Abstract

The design of highly-sensitive thermoelectric microfluidic sensors for the characterization of biochemical processes is an important area of engineering research. This study reports the fabrication of a biosensor with an integrated thermopile and three-dimensional numerical analysis of the critical design parameters that significantly increase the detection sensitivity of the platform. The paper discusses the impact of volumetric flow rate, channel height, material thermal properties, and heat sink on the magnitude of the thermoelectric signal.
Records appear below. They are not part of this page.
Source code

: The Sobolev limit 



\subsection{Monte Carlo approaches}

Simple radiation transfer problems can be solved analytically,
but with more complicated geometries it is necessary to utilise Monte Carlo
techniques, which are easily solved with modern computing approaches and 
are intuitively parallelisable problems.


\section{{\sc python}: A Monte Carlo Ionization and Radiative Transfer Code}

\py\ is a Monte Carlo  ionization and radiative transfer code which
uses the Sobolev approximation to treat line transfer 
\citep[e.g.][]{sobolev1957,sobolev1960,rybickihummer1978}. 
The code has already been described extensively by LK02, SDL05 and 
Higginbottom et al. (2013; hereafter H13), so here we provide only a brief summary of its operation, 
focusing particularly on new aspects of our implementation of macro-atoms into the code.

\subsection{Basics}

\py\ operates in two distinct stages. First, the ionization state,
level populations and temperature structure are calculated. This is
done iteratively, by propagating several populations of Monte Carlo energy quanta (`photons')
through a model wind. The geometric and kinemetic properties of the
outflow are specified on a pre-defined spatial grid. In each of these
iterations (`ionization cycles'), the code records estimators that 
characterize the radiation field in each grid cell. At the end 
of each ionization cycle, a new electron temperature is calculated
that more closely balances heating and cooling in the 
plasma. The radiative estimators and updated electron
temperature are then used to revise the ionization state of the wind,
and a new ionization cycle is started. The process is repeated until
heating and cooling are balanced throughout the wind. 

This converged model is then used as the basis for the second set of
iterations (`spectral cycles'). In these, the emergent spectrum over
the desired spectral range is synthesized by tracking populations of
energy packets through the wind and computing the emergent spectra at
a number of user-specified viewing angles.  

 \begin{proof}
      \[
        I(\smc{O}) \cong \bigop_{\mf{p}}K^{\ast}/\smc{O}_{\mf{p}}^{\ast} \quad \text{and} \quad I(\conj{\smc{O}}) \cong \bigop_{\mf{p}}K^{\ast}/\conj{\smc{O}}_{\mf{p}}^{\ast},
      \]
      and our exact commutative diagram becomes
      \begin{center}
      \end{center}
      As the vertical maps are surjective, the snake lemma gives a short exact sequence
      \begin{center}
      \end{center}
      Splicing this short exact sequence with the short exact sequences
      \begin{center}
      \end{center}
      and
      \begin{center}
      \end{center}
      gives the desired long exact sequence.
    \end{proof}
In the platform understudy, the heat generated by the enzymatic reaction between glucose oxidase-conjugated antibody and glucose is converted to an electric output by an antimony-bismuth thin-film thermopile with a theoretical Seebeck coefficient of 7.14µV mK-1. Since this experimental configuration has been implemented in a variety of biochemical analysis, particular emphasis in this work is maximizing the detection sensitivity of the device. Computational thermal modeling was performed to investigate the impact of channel height (50 µm, 100 µm, 150 µm, and 200 µm), the volumetric flow rate of the substrate (25µL min-1 and 50µL min-1), and the microdevice material (glass, PMMA, and PDMS) on the output of the thermoelectric sensor. Experimental data validated the model and provided an excellent correlation between the predicted and measured voltage output. Results show that fabricating the calorimeter out of materials with lower thermal diffusivity, reducing the channel height, and eliminating the heat sink at the reference junction of the thermopile increases the sensitivity of the platform by 783%.